*TRY IT*.
Your task is to copy the lines of the data below from the line holding "Language | Notes |" through the line holding "quite worked |", inclusive, exactly and with nothing added.

Stored data entries
◇ ◇ ◇
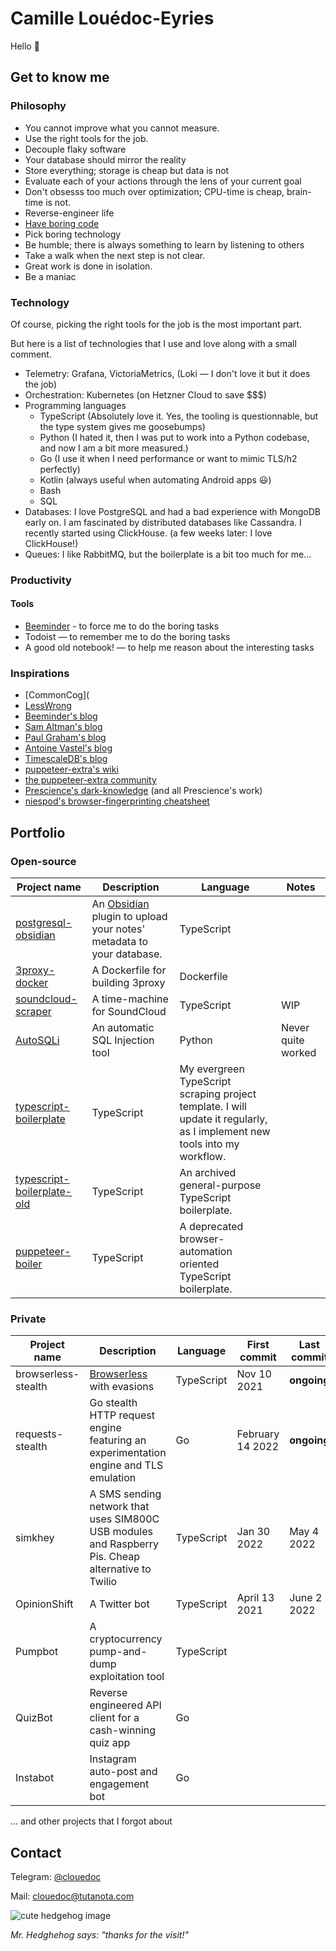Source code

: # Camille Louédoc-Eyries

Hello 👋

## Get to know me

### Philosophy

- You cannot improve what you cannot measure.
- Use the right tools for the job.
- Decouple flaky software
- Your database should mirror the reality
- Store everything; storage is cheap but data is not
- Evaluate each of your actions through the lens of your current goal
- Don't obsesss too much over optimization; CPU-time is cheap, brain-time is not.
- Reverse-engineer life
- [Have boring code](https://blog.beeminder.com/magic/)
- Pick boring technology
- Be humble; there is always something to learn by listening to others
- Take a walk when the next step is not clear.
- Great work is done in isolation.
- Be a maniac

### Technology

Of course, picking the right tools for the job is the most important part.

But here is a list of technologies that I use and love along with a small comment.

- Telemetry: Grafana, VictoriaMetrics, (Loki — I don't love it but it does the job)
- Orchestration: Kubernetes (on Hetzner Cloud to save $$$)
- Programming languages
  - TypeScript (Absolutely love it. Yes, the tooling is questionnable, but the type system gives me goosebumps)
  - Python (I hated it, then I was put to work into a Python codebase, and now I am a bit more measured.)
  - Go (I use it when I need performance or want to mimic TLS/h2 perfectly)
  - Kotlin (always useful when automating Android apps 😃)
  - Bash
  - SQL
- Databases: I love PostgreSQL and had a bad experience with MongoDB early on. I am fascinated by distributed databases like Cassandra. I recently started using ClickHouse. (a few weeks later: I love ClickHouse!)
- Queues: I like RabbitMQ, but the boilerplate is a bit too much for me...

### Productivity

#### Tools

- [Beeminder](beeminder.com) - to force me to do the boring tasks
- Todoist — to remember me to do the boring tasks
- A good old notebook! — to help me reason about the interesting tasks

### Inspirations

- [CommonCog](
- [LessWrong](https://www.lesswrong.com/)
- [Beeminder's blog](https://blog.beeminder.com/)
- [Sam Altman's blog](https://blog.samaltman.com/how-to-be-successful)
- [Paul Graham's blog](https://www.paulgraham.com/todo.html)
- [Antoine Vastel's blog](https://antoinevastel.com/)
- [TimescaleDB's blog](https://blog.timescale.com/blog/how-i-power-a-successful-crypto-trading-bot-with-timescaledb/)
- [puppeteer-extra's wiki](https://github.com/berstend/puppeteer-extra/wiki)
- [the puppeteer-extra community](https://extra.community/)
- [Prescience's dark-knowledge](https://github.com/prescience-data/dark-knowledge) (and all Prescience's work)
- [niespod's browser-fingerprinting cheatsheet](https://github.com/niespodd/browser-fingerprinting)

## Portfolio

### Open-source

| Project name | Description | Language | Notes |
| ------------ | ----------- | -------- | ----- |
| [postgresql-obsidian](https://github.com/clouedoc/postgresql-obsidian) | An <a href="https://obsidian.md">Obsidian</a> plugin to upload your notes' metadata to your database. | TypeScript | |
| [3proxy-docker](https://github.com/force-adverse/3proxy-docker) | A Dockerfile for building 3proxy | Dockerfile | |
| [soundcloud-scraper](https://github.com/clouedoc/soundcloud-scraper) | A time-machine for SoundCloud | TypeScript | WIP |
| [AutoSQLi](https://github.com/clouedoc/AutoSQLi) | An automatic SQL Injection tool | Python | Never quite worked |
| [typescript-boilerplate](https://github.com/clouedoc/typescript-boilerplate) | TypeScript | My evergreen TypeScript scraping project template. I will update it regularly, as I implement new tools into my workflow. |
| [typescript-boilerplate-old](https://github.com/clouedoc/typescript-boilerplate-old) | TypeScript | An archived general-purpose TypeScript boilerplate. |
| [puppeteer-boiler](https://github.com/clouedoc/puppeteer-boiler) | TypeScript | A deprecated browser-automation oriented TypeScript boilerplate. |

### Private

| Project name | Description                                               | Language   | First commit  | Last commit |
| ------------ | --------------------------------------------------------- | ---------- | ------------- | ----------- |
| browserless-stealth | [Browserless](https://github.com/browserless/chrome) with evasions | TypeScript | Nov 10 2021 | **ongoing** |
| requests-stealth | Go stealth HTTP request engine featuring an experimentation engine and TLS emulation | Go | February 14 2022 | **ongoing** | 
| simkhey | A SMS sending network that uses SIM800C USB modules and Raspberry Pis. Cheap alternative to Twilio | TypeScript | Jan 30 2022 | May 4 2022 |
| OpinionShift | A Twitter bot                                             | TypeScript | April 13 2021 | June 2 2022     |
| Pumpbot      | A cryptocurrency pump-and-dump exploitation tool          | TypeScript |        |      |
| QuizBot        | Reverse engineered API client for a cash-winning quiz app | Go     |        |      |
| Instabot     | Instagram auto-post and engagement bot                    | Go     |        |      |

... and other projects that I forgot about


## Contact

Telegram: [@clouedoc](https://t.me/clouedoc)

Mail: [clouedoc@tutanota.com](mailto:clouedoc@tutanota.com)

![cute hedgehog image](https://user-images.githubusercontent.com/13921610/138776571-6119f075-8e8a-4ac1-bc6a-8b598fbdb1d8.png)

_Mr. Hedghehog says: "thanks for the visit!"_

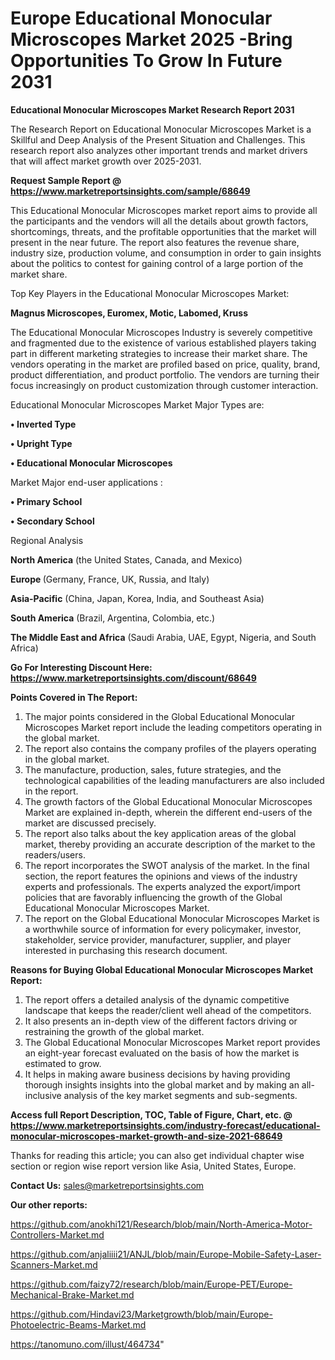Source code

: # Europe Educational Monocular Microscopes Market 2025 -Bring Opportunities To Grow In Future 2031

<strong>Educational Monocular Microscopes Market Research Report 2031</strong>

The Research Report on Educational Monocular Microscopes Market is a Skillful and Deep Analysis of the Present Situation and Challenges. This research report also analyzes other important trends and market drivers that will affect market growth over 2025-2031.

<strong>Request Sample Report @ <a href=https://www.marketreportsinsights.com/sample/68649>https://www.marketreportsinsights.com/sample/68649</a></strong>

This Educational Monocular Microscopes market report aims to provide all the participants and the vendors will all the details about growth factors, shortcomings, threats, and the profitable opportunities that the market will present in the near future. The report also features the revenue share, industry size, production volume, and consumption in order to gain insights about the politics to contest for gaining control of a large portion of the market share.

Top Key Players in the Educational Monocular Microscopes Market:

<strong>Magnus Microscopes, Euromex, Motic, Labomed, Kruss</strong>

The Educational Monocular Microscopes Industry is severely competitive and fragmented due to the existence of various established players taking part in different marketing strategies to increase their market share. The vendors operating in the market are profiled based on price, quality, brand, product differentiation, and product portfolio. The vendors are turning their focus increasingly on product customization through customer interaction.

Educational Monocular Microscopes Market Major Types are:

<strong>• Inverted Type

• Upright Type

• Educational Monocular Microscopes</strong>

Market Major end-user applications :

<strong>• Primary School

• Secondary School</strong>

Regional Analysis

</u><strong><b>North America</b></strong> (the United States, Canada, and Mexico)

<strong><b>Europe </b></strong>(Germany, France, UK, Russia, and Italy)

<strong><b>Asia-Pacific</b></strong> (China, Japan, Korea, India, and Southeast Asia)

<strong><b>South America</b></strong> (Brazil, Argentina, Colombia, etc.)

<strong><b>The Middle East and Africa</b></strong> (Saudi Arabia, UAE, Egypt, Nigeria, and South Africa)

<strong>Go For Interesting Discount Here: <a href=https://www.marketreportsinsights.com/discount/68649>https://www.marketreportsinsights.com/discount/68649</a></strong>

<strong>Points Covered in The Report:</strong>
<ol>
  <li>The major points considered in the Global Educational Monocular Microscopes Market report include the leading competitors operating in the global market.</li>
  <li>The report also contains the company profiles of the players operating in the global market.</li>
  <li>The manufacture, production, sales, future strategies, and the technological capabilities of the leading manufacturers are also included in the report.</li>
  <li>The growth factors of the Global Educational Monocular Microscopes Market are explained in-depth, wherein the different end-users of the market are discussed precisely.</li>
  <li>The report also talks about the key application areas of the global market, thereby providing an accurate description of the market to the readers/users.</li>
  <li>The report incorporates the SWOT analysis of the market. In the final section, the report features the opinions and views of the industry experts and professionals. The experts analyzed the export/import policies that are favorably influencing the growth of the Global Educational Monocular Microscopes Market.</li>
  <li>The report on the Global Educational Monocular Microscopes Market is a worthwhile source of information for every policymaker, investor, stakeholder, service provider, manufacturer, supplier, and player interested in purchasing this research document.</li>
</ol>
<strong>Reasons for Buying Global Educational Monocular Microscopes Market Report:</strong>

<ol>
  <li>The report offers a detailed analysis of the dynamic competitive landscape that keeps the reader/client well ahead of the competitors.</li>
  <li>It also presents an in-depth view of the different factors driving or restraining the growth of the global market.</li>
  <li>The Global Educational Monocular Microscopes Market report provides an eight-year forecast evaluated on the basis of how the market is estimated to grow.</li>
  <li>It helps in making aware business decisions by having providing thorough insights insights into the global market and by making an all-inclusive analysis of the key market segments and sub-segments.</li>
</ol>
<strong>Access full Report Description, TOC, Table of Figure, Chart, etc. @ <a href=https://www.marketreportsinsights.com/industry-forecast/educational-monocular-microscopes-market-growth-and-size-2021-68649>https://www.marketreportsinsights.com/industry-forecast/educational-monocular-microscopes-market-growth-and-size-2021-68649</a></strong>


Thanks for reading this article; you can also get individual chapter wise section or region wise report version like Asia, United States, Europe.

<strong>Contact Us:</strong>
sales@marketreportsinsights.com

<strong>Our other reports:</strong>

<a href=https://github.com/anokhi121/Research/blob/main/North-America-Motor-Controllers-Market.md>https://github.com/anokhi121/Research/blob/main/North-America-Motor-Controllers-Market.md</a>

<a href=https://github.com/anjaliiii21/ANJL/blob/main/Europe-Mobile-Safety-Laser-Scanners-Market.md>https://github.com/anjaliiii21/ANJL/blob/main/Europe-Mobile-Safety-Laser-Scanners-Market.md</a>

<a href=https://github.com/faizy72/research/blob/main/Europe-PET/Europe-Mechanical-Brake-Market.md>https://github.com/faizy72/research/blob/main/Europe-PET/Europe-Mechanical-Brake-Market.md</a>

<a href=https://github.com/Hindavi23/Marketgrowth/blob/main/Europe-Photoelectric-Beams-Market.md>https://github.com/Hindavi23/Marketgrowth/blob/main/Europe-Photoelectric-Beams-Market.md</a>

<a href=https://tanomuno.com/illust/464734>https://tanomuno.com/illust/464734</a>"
◇ ◇ ◇
*THE ANSWER*.
| Project name | Description | Language | Notes |
| ------------ | ----------- | -------- | ----- |
| [postgresql-obsidian](https://github.com/clouedoc/postgresql-obsidian) | An <a href="https://obsidian.md">Obsidian</a> plugin to upload your notes' metadata to your database. | TypeScript | |
| [3proxy-docker](https://github.com/force-adverse/3proxy-docker) | A Dockerfile for building 3proxy | Dockerfile | |
| [soundcloud-scraper](https://github.com/clouedoc/soundcloud-scraper) | A time-machine for SoundCloud | TypeScript | WIP |
| [AutoSQLi](https://github.com/clouedoc/AutoSQLi) | An automatic SQL Injection tool | Python | Never quite worked |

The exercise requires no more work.